EXCERPTED RECORDS: Begin
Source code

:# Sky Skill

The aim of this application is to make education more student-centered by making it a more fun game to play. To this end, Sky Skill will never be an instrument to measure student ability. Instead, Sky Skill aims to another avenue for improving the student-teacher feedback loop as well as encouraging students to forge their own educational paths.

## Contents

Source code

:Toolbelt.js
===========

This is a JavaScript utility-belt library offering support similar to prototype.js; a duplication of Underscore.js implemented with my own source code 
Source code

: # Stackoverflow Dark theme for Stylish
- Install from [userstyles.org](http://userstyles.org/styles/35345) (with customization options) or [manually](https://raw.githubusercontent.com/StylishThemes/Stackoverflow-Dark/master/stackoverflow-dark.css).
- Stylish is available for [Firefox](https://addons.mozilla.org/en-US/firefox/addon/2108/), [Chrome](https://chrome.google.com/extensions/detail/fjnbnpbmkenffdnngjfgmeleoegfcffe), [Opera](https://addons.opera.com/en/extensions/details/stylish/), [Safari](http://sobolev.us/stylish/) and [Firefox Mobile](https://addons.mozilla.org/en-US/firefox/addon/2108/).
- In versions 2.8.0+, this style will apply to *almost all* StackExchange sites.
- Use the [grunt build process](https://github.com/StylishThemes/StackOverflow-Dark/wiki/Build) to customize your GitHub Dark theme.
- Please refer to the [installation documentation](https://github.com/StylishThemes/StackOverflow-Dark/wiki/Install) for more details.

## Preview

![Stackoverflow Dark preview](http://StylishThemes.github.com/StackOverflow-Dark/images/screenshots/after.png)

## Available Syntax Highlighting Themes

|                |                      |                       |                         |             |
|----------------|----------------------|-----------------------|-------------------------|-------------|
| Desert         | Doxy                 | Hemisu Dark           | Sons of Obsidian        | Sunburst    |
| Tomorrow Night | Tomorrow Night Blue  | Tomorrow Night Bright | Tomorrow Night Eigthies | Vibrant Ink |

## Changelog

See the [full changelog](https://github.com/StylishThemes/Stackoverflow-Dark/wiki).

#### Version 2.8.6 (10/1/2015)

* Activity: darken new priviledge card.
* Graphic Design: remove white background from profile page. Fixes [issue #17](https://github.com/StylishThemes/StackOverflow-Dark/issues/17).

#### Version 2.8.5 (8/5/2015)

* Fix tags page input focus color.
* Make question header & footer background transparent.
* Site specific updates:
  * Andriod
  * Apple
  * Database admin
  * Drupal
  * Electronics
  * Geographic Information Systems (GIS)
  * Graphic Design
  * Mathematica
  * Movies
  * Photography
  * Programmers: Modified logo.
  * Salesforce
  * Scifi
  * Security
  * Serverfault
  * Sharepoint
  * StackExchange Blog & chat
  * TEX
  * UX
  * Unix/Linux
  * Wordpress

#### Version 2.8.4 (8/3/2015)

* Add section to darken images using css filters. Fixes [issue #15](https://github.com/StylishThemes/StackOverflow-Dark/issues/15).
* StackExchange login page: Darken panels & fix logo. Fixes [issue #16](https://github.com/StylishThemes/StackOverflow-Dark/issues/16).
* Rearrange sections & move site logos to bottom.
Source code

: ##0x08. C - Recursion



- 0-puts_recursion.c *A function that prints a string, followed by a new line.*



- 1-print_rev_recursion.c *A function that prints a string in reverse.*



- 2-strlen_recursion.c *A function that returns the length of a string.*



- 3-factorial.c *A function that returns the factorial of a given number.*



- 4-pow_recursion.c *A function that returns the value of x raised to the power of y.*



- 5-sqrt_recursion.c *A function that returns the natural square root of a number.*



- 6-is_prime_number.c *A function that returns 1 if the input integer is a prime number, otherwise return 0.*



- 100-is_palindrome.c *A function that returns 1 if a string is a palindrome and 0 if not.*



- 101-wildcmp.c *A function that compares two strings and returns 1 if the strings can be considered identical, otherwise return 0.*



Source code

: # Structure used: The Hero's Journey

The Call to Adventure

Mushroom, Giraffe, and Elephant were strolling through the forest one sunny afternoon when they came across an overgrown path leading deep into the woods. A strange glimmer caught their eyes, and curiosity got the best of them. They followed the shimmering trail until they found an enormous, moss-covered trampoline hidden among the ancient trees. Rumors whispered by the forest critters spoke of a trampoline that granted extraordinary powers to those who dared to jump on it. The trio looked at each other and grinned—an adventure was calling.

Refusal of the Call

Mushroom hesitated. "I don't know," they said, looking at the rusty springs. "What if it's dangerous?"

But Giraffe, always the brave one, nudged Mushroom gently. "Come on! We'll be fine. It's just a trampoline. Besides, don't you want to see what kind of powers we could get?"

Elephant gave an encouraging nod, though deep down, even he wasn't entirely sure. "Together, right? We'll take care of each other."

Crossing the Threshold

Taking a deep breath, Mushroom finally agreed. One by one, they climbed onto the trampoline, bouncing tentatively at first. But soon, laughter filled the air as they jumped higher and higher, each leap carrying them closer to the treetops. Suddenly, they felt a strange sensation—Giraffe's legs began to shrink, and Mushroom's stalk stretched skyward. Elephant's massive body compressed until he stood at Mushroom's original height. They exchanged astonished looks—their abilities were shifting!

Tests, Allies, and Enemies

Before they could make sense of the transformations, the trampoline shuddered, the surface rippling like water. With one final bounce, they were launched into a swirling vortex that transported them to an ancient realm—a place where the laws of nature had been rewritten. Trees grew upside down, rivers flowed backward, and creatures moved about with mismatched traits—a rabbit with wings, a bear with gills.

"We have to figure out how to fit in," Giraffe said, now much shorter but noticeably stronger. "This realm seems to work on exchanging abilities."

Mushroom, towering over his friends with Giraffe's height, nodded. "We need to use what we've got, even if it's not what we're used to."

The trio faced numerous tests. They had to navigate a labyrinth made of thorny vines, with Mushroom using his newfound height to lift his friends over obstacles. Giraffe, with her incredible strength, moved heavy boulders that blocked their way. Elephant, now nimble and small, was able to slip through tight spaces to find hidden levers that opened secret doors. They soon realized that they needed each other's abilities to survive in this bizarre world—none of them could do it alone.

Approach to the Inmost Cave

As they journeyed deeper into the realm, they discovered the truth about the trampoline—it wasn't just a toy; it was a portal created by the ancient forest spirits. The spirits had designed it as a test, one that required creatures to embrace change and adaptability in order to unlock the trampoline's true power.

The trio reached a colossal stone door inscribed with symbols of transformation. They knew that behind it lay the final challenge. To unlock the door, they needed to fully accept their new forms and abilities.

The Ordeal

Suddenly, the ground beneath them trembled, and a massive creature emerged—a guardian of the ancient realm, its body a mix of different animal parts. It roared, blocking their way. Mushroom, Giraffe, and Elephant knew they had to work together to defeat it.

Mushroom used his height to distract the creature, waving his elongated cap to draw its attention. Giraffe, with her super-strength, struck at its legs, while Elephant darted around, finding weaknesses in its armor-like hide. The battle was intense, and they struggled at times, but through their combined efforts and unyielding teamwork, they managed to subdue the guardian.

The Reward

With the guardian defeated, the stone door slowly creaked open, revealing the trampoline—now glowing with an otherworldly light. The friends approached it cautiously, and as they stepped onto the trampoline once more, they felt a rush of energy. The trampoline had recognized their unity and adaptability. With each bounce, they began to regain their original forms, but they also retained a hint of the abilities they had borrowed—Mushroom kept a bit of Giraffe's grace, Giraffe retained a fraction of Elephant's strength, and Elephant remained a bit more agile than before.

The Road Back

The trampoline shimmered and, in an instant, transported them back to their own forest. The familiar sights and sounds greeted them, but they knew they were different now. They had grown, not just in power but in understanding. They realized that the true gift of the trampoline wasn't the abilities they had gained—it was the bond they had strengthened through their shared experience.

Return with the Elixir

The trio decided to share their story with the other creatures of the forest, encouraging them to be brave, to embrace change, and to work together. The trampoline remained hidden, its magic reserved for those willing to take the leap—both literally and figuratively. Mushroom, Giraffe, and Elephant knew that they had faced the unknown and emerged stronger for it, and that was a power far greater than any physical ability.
EXCERPTED RECORDS: End
The lines above starting at the one that contains "Refusal of the Call" and ending at the one that contains "Crossing the Threshold" must be transcribed exactly, and no other lines may appear.

=== TASK ANSWER ===
Refusal of the Call

Mushroom hesitated. "I don't know," they said, looking at the rusty springs. "What if it's dangerous?"

But Giraffe, always the brave one, nudged Mushroom gently. "Come on! We'll be fine. It's just a trampoline. Besides, don't you want to see what kind of powers we could get?"

Elephant gave an encouraging nod, though deep down, even he wasn't entirely sure. "Together, right? We'll take care of each other."

Crossing the Threshold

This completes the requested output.